● **What is required**: Copy out every line of the data that has the word "Words" somewhere in it.

● **Records from a dataset**:
-- -- --

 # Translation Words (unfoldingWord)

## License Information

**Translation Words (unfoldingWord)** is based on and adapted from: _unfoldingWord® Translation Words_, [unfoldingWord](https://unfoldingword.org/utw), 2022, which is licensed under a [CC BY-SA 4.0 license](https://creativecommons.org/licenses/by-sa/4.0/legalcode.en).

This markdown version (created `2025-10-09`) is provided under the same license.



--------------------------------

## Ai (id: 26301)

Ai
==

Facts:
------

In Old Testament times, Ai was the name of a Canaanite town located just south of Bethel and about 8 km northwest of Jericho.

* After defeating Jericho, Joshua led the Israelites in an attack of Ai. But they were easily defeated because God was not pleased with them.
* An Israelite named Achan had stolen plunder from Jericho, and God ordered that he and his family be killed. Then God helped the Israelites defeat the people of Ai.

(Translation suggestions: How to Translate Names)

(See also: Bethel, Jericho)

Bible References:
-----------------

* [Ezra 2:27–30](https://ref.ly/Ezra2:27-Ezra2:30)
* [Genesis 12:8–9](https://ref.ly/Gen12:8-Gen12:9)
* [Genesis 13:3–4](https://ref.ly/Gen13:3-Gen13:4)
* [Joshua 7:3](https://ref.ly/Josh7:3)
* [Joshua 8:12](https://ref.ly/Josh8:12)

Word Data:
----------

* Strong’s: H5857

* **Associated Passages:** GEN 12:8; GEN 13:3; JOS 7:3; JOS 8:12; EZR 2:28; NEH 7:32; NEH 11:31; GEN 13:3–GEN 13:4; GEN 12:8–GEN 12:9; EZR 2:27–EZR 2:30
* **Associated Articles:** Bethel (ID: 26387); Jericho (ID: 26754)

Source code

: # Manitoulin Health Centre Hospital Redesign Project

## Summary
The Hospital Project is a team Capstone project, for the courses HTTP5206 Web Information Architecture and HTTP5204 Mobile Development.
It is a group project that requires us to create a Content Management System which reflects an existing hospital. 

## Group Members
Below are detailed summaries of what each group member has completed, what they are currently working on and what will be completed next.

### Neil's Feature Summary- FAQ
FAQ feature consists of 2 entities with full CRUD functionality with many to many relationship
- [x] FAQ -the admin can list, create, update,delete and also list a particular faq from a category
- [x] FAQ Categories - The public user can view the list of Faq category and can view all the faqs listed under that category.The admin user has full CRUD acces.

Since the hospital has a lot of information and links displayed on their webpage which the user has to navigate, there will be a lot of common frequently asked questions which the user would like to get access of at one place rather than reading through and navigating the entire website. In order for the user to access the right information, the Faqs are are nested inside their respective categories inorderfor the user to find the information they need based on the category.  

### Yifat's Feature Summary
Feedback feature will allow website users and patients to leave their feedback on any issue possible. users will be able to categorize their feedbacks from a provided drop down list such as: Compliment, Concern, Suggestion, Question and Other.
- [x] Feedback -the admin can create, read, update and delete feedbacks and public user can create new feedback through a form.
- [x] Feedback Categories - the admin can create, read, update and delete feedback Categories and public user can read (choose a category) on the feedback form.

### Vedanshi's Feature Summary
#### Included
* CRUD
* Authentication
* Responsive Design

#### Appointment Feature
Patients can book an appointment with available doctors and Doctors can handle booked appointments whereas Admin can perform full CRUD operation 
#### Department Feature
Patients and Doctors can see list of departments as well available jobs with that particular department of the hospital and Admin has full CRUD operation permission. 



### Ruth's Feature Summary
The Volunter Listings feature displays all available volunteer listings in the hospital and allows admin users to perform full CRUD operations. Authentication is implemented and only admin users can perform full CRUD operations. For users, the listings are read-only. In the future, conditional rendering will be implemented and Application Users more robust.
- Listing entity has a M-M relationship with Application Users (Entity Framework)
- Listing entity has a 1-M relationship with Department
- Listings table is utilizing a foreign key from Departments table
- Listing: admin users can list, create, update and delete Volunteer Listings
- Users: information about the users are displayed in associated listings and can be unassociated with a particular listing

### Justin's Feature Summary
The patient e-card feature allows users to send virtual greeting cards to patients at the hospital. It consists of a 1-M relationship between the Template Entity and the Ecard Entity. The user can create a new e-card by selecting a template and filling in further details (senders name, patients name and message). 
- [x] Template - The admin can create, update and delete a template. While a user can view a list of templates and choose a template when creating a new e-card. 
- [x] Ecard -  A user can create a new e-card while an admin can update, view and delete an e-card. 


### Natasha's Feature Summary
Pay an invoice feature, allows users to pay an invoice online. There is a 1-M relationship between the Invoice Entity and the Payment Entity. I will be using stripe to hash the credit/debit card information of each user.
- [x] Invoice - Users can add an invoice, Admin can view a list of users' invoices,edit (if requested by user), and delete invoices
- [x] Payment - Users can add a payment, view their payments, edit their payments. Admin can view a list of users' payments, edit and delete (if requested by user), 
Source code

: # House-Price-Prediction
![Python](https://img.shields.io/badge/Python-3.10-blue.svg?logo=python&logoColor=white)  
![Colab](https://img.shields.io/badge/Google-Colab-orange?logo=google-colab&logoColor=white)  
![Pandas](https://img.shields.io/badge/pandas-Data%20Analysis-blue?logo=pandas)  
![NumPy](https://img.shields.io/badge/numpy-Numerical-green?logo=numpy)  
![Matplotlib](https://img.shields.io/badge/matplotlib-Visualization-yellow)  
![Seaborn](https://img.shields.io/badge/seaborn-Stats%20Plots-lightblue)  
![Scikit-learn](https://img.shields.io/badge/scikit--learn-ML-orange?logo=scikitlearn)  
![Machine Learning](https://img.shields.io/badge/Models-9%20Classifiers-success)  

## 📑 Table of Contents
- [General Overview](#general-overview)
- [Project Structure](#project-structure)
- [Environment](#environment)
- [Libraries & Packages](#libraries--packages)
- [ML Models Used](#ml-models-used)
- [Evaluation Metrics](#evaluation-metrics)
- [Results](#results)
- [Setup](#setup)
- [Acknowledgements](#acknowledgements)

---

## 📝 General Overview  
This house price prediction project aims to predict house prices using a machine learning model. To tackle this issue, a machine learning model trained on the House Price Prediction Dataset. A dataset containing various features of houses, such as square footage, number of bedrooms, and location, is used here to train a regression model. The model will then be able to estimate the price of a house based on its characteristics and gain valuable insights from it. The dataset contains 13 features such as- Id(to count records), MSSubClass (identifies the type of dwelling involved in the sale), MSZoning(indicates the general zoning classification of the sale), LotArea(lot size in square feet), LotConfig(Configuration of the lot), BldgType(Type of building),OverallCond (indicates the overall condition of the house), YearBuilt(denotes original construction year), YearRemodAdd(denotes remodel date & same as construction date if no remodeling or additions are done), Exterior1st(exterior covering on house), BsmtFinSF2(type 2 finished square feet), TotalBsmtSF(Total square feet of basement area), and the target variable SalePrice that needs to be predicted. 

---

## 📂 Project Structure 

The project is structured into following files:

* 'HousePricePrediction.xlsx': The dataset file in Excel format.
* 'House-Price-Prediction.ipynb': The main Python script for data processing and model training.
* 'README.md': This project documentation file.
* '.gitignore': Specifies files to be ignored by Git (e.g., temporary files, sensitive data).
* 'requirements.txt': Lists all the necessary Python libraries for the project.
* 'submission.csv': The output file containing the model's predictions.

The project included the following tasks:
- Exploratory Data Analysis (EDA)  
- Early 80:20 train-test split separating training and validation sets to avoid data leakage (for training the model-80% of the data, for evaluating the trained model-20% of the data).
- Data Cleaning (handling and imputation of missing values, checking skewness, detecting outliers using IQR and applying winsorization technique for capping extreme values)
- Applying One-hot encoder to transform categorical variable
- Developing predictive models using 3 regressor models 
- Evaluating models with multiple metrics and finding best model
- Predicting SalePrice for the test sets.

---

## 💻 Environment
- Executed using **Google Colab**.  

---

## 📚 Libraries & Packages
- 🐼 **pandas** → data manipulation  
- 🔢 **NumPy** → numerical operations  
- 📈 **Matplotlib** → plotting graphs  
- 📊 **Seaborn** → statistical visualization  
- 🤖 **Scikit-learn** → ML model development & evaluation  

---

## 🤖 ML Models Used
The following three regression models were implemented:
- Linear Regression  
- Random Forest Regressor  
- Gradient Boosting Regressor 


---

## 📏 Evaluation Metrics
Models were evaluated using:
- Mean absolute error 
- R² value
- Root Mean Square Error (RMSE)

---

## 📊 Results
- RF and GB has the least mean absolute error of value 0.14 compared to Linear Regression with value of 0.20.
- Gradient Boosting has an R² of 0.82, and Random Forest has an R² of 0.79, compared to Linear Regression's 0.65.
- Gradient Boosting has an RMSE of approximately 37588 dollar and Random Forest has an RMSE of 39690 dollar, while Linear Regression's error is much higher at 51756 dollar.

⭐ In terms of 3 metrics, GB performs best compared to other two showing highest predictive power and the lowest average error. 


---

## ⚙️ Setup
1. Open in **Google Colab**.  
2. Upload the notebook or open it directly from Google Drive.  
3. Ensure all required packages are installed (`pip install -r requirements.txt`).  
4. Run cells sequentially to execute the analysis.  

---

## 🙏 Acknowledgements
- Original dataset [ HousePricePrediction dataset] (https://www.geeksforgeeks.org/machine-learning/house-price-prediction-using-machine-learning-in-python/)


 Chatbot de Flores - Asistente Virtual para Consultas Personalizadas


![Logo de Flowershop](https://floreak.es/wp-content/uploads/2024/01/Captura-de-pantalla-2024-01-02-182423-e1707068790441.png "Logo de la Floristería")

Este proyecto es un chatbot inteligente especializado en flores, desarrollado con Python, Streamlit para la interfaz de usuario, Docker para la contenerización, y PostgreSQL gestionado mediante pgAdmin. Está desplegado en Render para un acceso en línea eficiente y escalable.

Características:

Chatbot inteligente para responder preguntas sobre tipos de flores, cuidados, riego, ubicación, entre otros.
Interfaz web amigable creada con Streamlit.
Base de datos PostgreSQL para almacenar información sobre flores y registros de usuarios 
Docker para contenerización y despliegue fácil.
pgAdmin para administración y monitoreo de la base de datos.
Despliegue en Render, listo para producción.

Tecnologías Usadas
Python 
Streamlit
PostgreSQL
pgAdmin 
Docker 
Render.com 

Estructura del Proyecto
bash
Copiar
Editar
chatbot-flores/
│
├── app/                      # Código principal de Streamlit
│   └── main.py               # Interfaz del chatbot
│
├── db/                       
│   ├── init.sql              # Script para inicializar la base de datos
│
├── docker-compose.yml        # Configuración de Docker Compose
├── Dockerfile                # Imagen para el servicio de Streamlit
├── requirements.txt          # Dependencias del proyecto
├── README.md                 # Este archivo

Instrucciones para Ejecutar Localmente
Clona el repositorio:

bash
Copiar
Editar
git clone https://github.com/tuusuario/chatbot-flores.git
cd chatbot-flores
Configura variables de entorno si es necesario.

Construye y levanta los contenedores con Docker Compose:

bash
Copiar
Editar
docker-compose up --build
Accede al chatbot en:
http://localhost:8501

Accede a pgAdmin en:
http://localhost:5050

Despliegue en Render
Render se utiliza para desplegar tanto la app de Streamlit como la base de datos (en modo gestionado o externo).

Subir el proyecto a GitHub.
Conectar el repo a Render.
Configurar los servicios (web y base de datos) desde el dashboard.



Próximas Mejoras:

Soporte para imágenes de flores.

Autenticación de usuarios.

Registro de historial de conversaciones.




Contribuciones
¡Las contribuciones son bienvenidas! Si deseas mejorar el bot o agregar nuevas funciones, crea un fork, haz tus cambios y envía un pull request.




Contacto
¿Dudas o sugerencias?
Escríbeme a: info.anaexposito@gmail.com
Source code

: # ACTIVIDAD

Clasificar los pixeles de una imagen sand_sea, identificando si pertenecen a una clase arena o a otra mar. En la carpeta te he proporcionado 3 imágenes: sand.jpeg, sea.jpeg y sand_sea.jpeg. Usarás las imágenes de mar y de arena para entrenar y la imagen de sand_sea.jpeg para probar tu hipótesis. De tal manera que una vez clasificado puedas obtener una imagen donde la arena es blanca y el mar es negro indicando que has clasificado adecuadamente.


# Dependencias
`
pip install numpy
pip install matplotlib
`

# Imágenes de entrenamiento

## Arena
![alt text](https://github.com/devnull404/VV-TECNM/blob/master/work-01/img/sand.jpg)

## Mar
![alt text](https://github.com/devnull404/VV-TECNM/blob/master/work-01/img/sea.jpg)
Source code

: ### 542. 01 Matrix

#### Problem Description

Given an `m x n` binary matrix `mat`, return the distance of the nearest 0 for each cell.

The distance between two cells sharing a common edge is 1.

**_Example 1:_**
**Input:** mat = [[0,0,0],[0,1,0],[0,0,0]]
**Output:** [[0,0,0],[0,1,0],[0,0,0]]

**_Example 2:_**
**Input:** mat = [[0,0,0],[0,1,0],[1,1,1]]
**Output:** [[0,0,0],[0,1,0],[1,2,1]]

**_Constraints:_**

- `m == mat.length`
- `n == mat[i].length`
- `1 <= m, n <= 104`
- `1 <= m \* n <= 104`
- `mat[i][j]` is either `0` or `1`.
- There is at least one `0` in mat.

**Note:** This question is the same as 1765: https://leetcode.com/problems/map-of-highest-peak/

-- -- --

● **Final answer**:
 # Translation Words (unfoldingWord)
**Translation Words (unfoldingWord)** is based on and adapted from: _unfoldingWord® Translation Words_, [unfoldingWord](https://unfoldingword.org/utw), 2022, which is licensed under a [CC BY-SA 4.0 license](https://creativecommons.org/licenses/by-sa/4.0/legalcode.en).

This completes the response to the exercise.